Monday, 31 December 2018

2018 Psychic Predictions Revisited

If you boast a client list which includes Cher, Rod Stewart, Matt Dillon and Tom Cruise then you must be onto something so here are the results of just how close Psychic Nikki 2018 predictions were.

    Fire/explosion at the New York Times Newspaper     x
    Explosion at Penn Station in New York City        x
    Donald Trump Impeachment                x
    America will attack North Korea            x
    A blimp will explode in the U.S.            x   
    Terrorist attack in Oslo, Norway            x
    A space ship lands and take hostages        x
    A member of the royal family will be kidnapped    x
    Island of Malta almost destroyed by an earthquake    x
    A movie star will be killed by a shark        x
    A change in the Monarchy in England            x
    Israel and Iran attack each other            x
    A huge heist at the Louvre in Paris            x
    Elton John and David Furnish will split up        x
    Kim Kardashian and Kayne West will split        x
    David Beckham will split from his wife, Victoria    x
    The Rock has a Motorcycle accident            x
    Category 5 hurricane wipes out Miami        x
    An assassination attempt on the Queen        x

Nikki did say that an earthquake would hit the British Isles and we did have a few small quakes due to fracking so she got that right but the less said about the others the better because Rod Stewart and Cher may want to look elsewhere for their psychic kicks.

2018 Father Time & The Grim Reaper

Old Father Time leant his scythe against the bench and sat down wearily and as he was removing his 2018 sash the Grim Reaper walked up the pathway to join him.
'Hiya Time' he said cheerily as he sat down beside him, 'So how was 2018 for you?' he asked digging into the pocket of his cloak and taking out a cigarette.
'Usual stuff with the sex scandals, wars, murders and stupid World Leaders' sighed Time, 'How was your year? Reap anyone interesting?
Death lit the cigarette and blew out a plume of grey smoke before saying: 'Let's see, there was usual the hundred of thousands of war related deaths but celebrity wise, i got Burt Reynolds, Aretha Franklin, the dad out of Frasier, Stephen Hawking, Dale Winton, Eric Bristow, Leslie Grantham, Peter Stringfellow, Barry Chuckle, Pete Shelly and George Bush'.
'George Bush?'
'Yep, not the retarded cowboy one, his father'
'Oh, that one' 
'They have Donald Trump though so i'm not worried about running out of work anytime soon' chuckled Death 'so what was going on in 2018?'
'You will be glad to hear that after the school shooting in Florida, America decided to bravely do nothing about it'.
'Good old America, if they are not blowing up somewhere else they are shooting each other, would warm my heart if i had one' said Death 'although i did get worried when Donald Trump and Kim Jong-Un met up, no WW3 for me now i thought'.
'Indeed' nodded Father Time wistfully. 
'Although Trump and the UK has been a bit of a let down on the war front this year' said the Reaper, 'Saudi Arabia have really stepped up to the plate and are not only carpet bombing Yemen civilians but they killed that journalist in Turkey and i can always rely on a steady stream of dead Palestinians courtesy of Israel'.     
'The UK have been obsessed with Brexit' said Time 'although there was a Royal Baby whose name nobody can remember and the ginger one married an American celebrity/actress/divorcee'
'Nice' nodded Death stubbing out his cigarette on the arm of the bench 'so how's 2019 shaping up?
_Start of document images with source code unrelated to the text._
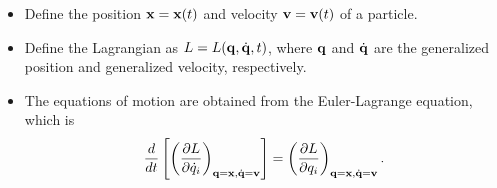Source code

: \documentclass[a4paper,11pt]{report}
\newcommand{\qvecdot}{\dot{\qvec}}
\newcommand{\qdot}{\dot{q}}
\begin{document}
\begin{itemize}
    \item Define the position $\mathbf{x} = \mathbf{x}(t)$ and velocity $\mathbf{v} = \mathbf{v}(t)$ of a particle. 
    
    \item Define the Lagrangian as $L = L(\qvec, \qvecdot,t)$, where $\mathbf{q}$ and $\qvecdot$ are the generalized position and generalized velocity, respectively. 
    
    \item The equations of motion are obtained from the Euler-Lagrange equation, which is 
    \begin{equation}
    \frac{d}{dt} \left [ \left ( \frac{\partial L}{\partial \qdot_i } \right )_{\qvec =  \xvec, \qvecdot = \vvec }  \right] = \left ( \frac{\partial L}{\partial q_i} \right )_{ \qvec =  \xvec, \qvecdot = \vvec} .
    \end{equation}
    

\end{itemize}
\end{document}
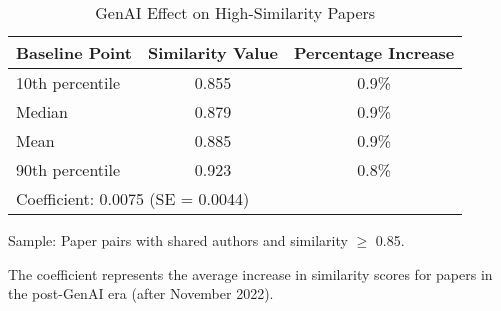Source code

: \begin{table}[htbp]
\centering
\caption{GenAI Effect on High-Similarity Papers}
\begin{tabular}{lcc}
\toprule
Baseline Point & Similarity Value & Percentage Increase \\
\midrule
10th percentile & 0.855 &  0.9\% \\
Median & 0.879 &  0.9\% \\
Mean & 0.885 &  0.9\% \\
90th percentile & 0.923 &  0.8\% \\
\midrule
\multicolumn{3}{l}{Coefficient: 0.0075 (SE = 0.0044)} \\
\bottomrule
\end{tabular}
\begin{tablenotes}
\small
\item Sample: Paper pairs with shared authors and similarity $\geq$ 0.85.
\item The coefficient represents the average increase in similarity scores
for papers in the post-GenAI era (after November 2022).
\end{tablenotes}
\end{table}
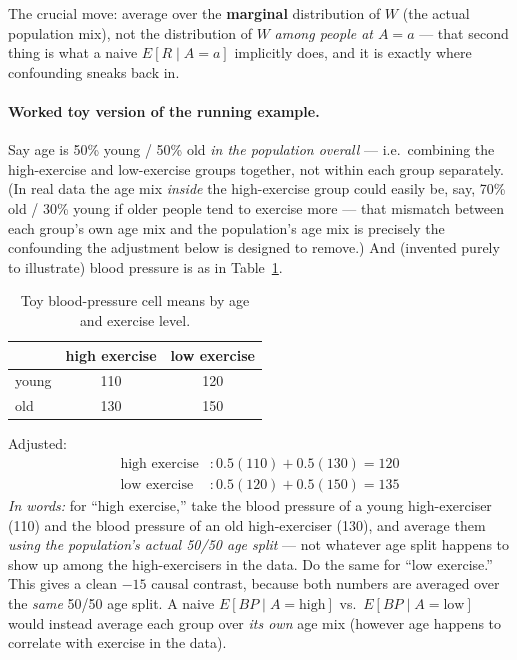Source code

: The crucial move: average over the \textbf{marginal} distribution of $W$
(the actual population mix), not the distribution of $W$ \emph{among people
at $A=a$} --- that second thing is what a naive $E[R\mid A=a]$ implicitly
does, and it is exactly where confounding sneaks back in.

\paragraph{Worked toy version of the running example.} Say age is 50\% young
/ 50\% old \emph{in the population overall} --- i.e.\ combining the
high-exercise and low-exercise groups together, not within each group
separately. (In real data the age mix \emph{inside} the high-exercise group
could easily be, say, 70\% old / 30\% young if older people tend to
exercise more --- that mismatch between each group's own age mix and the
population's age mix is precisely the confounding the adjustment below is
designed to remove.) And (invented purely to illustrate) blood pressure is
as in Table~\ref{tab:toy-backdoor}.

\begin{table}[h]
\centering
\begin{tabular}{lcc}
\toprule
 & high exercise & low exercise \\
\midrule
young & 110 & 120 \\
old   & 130 & 150 \\
\bottomrule
\end{tabular}
\caption{Toy blood-pressure cell means by age and exercise level.}
\label{tab:toy-backdoor}
\end{table}

Adjusted:
\begin{align*}
  \text{high exercise} &: 0.5(110) + 0.5(130) = 120 \\
  \text{low exercise}  &: 0.5(120) + 0.5(150) = 135
\end{align*}
\emph{In words:} for ``high exercise,'' take the blood pressure of a young
high-exerciser (110) and the blood pressure of an old high-exerciser (130),
and average them \emph{using the population's actual 50/50 age split} ---
not whatever age split happens to show up among the high-exercisers in the
data. Do the same for ``low exercise.'' This gives a clean $-15$ causal contrast, because both numbers are averaged over
the \emph{same} 50/50 age split. A naive $E[BP \mid A{=}\text{high}]$ vs.\
$E[BP \mid A{=}\text{low}]$ would instead average each group over
\emph{its own} age mix (however age happens to correlate with exercise in
the data).

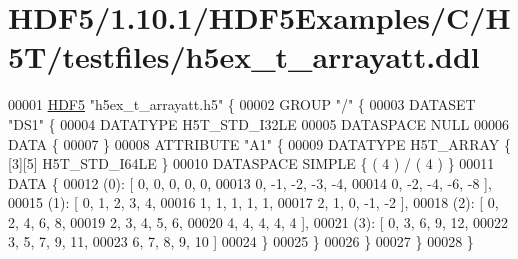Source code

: \hypertarget{_h_d_f5_21_810_81_2_h_d_f5_examples_2_c_2_h5_t_2testfiles_2h5ex__t__arrayatt_8ddl_source}{}\section{H\+D\+F5/1.10.1/\+H\+D\+F5\+Examples/\+C/\+H5\+T/testfiles/h5ex\+\_\+t\+\_\+arrayatt.ddl}
\label{_h_d_f5_21_810_81_2_h_d_f5_examples_2_c_2_h5_t_2testfiles_2h5ex__t__arrayatt_8ddl_source}

\begin{DoxyCode}
00001 \hyperlink{namespace_h_d_f5}{HDF5} \textcolor{stringliteral}{"h5ex\_t\_arrayatt.h5"} \{
00002 GROUP \textcolor{stringliteral}{"/"} \{
00003    DATASET \textcolor{stringliteral}{"DS1"} \{
00004       DATATYPE  H5T\_STD\_I32LE
00005       DATASPACE  NULL
00006       DATA \{
00007       \}
00008       ATTRIBUTE \textcolor{stringliteral}{"A1"} \{
00009          DATATYPE  H5T\_ARRAY \{ [3][5] H5T\_STD\_I64LE \}
00010          DATASPACE  SIMPLE \{ ( 4 ) / ( 4 ) \}
00011          DATA \{
00012          (0): [ 0, 0, 0, 0, 0,
00013                0, -1, -2, -3, -4,
00014                0, -2, -4, -6, -8 ],
00015          (1): [ 0, 1, 2, 3, 4,
00016                1, 1, 1, 1, 1,
00017                2, 1, 0, -1, -2 ],
00018          (2): [ 0, 2, 4, 6, 8,
00019                2, 3, 4, 5, 6,
00020                4, 4, 4, 4, 4 ],
00021          (3): [ 0, 3, 6, 9, 12,
00022                3, 5, 7, 9, 11,
00023                6, 7, 8, 9, 10 ]
00024          \}
00025       \}
00026    \}
00027 \}
00028 \}
\end{DoxyCode}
Global Warming still going ahead unheeded i notice, lucky me'
'Usual stuff i expect with even more sex scandals, wars, murders and stupid World Leaders' sighed Time reaching over to pick up the shiny, new 2019 sash and pulling it over his head.
'How's next year looking for you' he asked Death who smiled and opened his notepad and held it up to Time to read.
He glanced down the full list of names of the soon to be reaped and opened his eyes wide when he got to August.
'Really? he asked 'That many in one month?'    
'Yep, busy, busy, busy, oh well, no rest for the wicked, same time next year pal' and picking up his scythe, he walked away whistling the tune of Knocking On Heavens Door.

Sunday, 30 December 2018

What To Do With Unwanted Presents

While i am very much on board with the idea that when it comes to Christmas Presents it's the thought that counts, the phrase you really shouldn't have can trip easily off the tongue and thoughts turn to what time does the Charity Shop open.
Sometimes you get the receipt included and it is a short trip to the shop the present came from to exchange it for something that better suits our tastes but if you don't have the receipt, or the desire to trek into town to queue for an exchange, other alternatives are available including donating, recycling, swapping or regifting.
Regifting can be a minefield and everyone has a story of rewrapping a present for someone only to realise too late that it was them who gave it to you in the first place.  
There is also the ethics of what to do with unwanted presents such as looking your sister in the eye when you pretend you love those pink, crushed velvet pyjamas she got you in the knowledge that you took them back and swapped them for a pair of headphones on Boxing Day.
I don't know if there is a respectable length of time is to hang on to a present before passing it on but i will give it at least until February before i take the Alan Carr DVD i received to the charity shop to ruin the life of someone less fortunate.

Friday, 28 December 2018

Science Trying To Save Planet

It seems safe to say that our Politicians are not up to the job of sorting out our warming planet so we are living in hope that Science as usual comes up with a way to get us out of the hole we have got ourselves into before we all fry or float away on flood water and Harvard have come up with a plan, well a sort of plan anyway.
Using the notion that our Star is going to continue beaming down sunshine on us whatever we do, they are preparing to test dimming the sun by sending a balloon into the skies over the southwest United States and releasing a chalky material to bounce the sun’s heat back into space.
Basing their idea on historic massive volcanic eruptions which throw sulphur dioxide gas into the stratosphere which then bounces back so much of the sun’s light that the Earth’s average temperature dips.
Sounds good in theory but other scientists are warning that while the sulphur dioxide does cut the sun rays from hitting the ground, it also boosts levels of harmful ultraviolet light because of its effect on the ozone layer, which normally protects us from this radiation.
The first tests in the new year will release ice into the stratosphere from the balloon and then move onto small amounts of calcium carbonate dust, and possibly other materials to study their ability to bounce back sunlight.
The additional problem is if Science does find a way to stop the Earth warming, politicians will take it as a red light to not do anything to stop Global Warming and reduce the impact of CO2 levels in the atmosphere.
We have got ourselves in a mess and the only solution is to drastically cut the amount of emissions we spew into the atmosphere but at least Science is trying to do something which is more than the politicians who are doing less than butkus.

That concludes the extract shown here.